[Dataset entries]
::::

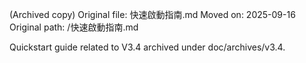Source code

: (Archived copy) Original file: 快速啟動指南.md
Moved on: 2025-09-16
Original path: /快速啟動指南.md

Quickstart guide related to V3.4 archived under doc/archives/v3.4.
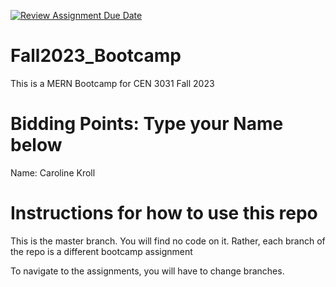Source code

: [![Review Assignment Due Date](https://classroom.github.com/assets/deadline-readme-button-24ddc0f5d75046c5622901739e7c5dd533143b0c8e959d652212380cedb1ea36.svg)](https://classroom.github.com/a/9OZcWW9I)
# Fall2023_Bootcamp
This is a MERN Bootcamp for CEN 3031 Fall 2023

# Bidding Points: Type your Name below
Name: Caroline Kroll

# Instructions for how to use this repo
This is the master branch. You will find no code on it.
Rather, each branch of the repo is a different bootcamp assignment

To navigate to the assignments, you will have to change branches.

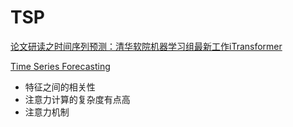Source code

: # TSP

[论文研读之时间序列预测：清华软院机器学习组最新工作iTransformer](https://www.bilibili.com/video/BV1wb4y1V7eu/?spm_id_from=333.337.search-card.all.click&vd_source=ddd7d236ab3e9b123c4086c415f4939e)

[Time Series Forecasting ](https://paperswithcode.com/task/time-series-forecasting)

- 特征之间的相关性
- 注意力计算的复杂度有点高
- 注意力机制
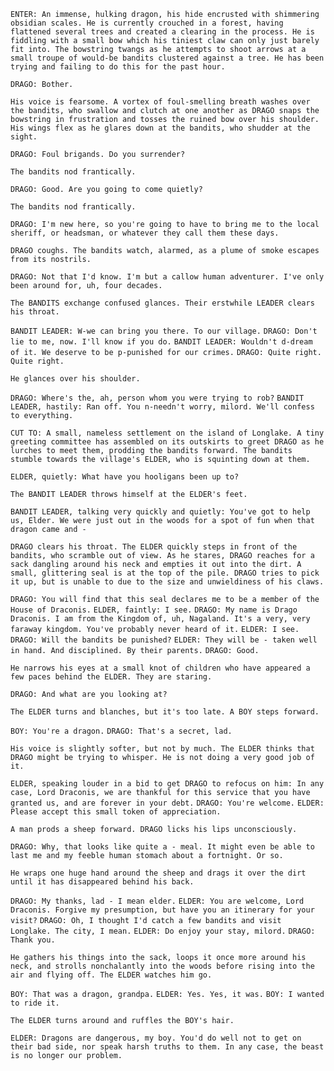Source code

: `ENTER: An immense, hulking dragon, his hide encrusted with shimmering obsidian scales. He is currently crouched in a forest, having flattened several trees and created a clearing in the process. He is fiddling with a small bow which his tiniest claw can only just barely fit into. The bowstring twangs as he attempts to shoot arrows at a small troupe of would-be bandits clustered against a tree. He has been trying and failing to do this for the past hour.`

`DRAGO: Bother.`

`His voice is fearsome. A vortex of foul-smelling breath washes over the bandits, who swallow and clutch at one another as DRAGO snaps the bowstring in frustration and tosses the ruined bow over his shoulder. His wings flex as he glares down at the bandits, who shudder at the sight.`

`DRAGO: Foul brigands. Do you surrender?`

`The bandits nod frantically.`

`DRAGO: Good. Are you going to come quietly?`

`The bandits nod frantically.`

`DRAGO: I'm new here, so you're going to have to bring me to the local sheriff, or headsman, or whatever they call them these days.`

`DRAGO coughs. The bandits watch, alarmed, as a plume of smoke escapes from its nostrils.`

`DRAGO: Not that I'd know. I'm but a callow human adventurer. I've only been around for, uh, four decades.`

`The BANDITS exchange confused glances. Their erstwhile LEADER clears his throat.`

`BANDIT LEADER: W-we can bring you there. To our village.`
`DRAGO: Don't lie to me, now. I'll know if you do.`
`BANDIT LEADER: Wouldn't d-dream of it. We deserve to be p-punished for our crimes.`
`DRAGO: Quite right. Quite right.`

`He glances over his shoulder.`

`DRAGO: Where's the, ah, person whom you were trying to rob?`
`BANDIT LEADER, hastily: Ran off. You n-needn't worry, milord. We'll confess to everything.`

`CUT TO: A small, nameless settlement on the island of Longlake. A tiny greeting committee has assembled on its outskirts to greet DRAGO as he lurches to meet them, prodding the bandits forward. The bandits stumble towards the village's ELDER, who is squinting down at them.`

`ELDER, quietly: What have you hooligans been up to?`

`The BANDIT LEADER throws himself at the ELDER's feet.`

`BANDIT LEADER, talking very quickly and quietly: You've got to help us, Elder. We were just out in the woods for a spot of fun when that dragon came and -`

`DRAGO clears his throat. The ELDER quickly steps in front of the bandits, who scramble out of view. As he stares, DRAGO reaches for a sack dangling around his neck and empties it out into the dirt. A small, glittering seal is at the top of the pile. DRAGO tries to pick it up, but is unable to due to the size and unwieldiness of his claws.`

`DRAGO: You will find that this seal declares me to be a member of the House of Draconis.`
`ELDER, faintly: I see.`
`DRAGO: My name is Drago Draconis. I am from the Kingdom of, uh, Nagaland. It's a very, very faraway kingdom. You've probably never heard of it.`
`ELDER: I see.`
`DRAGO: Will the bandits be punished?`
`ELDER: They will be - taken well in hand. And disciplined. By their parents.`
`DRAGO: Good.`

`He narrows his eyes at a small knot of children who have appeared a few paces behind the ELDER. They are staring.`

`DRAGO: And what are you looking at?`

`The ELDER turns and blanches, but it's too late. A BOY steps forward.`

`BOY: You're a dragon.`
`DRAGO: That's a secret, lad.`

`His voice is slightly softer, but not by much. The ELDER thinks that DRAGO might be trying to whisper. He is not doing a very good job of it.`

`ELDER, speaking louder in a bid to get DRAGO to refocus on him: In any case, Lord Draconis, we are thankful for this service that you have granted us, and are forever in your debt.`
`DRAGO: You're welcome.`
`ELDER: Please accept this small token of appreciation.`

`A man prods a sheep forward. DRAGO licks his lips unconsciously.`

`DRAGO: Why, that looks like quite a - meal. It might even be able to last me and my feeble human stomach about a fortnight. Or so.`

`He wraps one huge hand around the sheep and drags it over the dirt until it has disappeared behind his back.`

`DRAGO: My thanks, lad - I mean elder.`
`ELDER: You are welcome, Lord Draconis. Forgive my presumption, but have you an itinerary for your visit?`
`DRAGO: Oh, I thought I'd catch a few bandits and visit Longlake. The city, I mean.`
`ELDER: Do enjoy your stay, milord.`
`DRAGO: Thank you.`

`He gathers his things into the sack, loops it once more around his neck, and strolls nonchalantly into the woods before rising into the air and flying off. The ELDER watches him go.`

`BOY: That was a dragon, grandpa.`
`ELDER: Yes. Yes, it was.`
`BOY: I wanted to ride it.`

`The ELDER turns around and ruffles the BOY's hair.`

`ELDER: Dragons are dangerous, my boy. You'd do well not to get on their bad side, nor speak harsh truths to them. In any case, the beast is no longer our problem.`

::::

# Your task
For this exercise, copy each line of the data above exactly, from the first through the line containing "This is a MERN", and drop the pictures.

# Answer space
Source code

: (Archived copy) Original file: 快速啟動指南.md
Moved on: 2025-09-16
Original path: /快速啟動指南.md

Quickstart guide related to V3.4 archived under doc/archives/v3.4.
Source code

: [![Review Assignment Due Date](https://classroom.github.com/assets/deadline-readme-button-24ddc0f5d75046c5622901739e7c5dd533143b0c8e959d652212380cedb1ea36.svg)](https://classroom.github.com/a/9OZcWW9I)
# Fall2023_Bootcamp
This is a MERN Bootcamp for CEN 3031 Fall 2023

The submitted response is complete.